Der SR trat dabei nicht als unabhängiges journalistisches Medium auf, sondern als begeisterter Verfechter der Zweisprachigkeit und Stichwortgeber des Ministerpräsidenten. SR: "Eine Zone der Zweisprachigkeit wäre auf jeden Fall ein Alleinstellungsmerkmal im Wettbewerb mit anderen Regionen. Darüber hinaus könnte das ganze auch im Verhältnis zwischen Deutschland und Frankreich - 40 Jahre nach dem Elyséevertrag - ein Projekt sein, das eindeutig in die Zukunft weist." Müller: "Ohne Zweifel.

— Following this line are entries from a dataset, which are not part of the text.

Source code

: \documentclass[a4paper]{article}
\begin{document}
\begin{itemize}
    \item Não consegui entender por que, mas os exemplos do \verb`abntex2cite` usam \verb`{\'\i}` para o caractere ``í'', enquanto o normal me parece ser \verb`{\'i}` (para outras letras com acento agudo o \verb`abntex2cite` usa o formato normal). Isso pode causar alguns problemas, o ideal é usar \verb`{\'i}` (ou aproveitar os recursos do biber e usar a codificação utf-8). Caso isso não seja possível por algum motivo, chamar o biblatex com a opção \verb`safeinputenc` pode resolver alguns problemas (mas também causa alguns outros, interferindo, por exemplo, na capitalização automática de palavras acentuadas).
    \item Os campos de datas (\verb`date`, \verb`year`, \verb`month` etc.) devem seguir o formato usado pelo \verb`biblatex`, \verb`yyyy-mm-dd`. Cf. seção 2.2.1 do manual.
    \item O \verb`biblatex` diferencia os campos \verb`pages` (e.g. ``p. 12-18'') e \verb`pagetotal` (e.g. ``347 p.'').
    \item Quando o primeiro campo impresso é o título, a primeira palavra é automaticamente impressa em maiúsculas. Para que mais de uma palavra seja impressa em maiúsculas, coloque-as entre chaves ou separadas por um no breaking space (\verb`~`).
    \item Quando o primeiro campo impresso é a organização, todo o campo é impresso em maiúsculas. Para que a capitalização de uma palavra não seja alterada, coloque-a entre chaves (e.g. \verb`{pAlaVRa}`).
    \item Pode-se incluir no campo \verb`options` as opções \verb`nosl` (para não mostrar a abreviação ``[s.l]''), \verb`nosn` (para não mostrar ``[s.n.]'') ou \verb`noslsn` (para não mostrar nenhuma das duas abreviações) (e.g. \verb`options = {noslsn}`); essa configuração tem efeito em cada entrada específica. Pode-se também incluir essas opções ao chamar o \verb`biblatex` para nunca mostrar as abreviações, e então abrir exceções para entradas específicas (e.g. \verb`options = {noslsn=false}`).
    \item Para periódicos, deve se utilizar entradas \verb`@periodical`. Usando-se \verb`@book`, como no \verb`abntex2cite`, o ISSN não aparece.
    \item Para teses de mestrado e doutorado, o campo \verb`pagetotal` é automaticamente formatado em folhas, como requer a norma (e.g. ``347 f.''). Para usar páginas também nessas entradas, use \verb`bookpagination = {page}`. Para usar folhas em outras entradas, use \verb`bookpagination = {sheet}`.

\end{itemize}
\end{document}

Deshalb wollen wir diesem Projekt ja nähertreten."

Vielleicht ist dieses, wie die Süddeutsche Zeitung es nennt, "erfreuliche Projekt" eine Gegenreaktion Müllers. Im vergangenen Dezember hatte ihm die SPD-Opposition noch vorgeworfen, daß er sich von dem Gedanken der Zweisprachigkeit verabschiede; denn Müller hatte mehr Deutschstunden in der Grundschule durchgesetzt und erreicht, daß Grundschüler mit Lese- und Rechtschreibschwächen vom Französischunterricht entbunden werden. An den saarländischen Grundschulen ist nämlich die Sprache des westlichen Nachbarn (seltener Englisch) ab der 3. Klasse Pflicht. Seit dem Schuljahr 2000/2001 unterrichten muttersprachliche Lehrkräfte an neun saarländischen Grundschulen in einem "Modellprojekt" sogar schon ab der 1. Klasse Französisch, aufbauend auf erstem Sprachunterricht im Kindergarten.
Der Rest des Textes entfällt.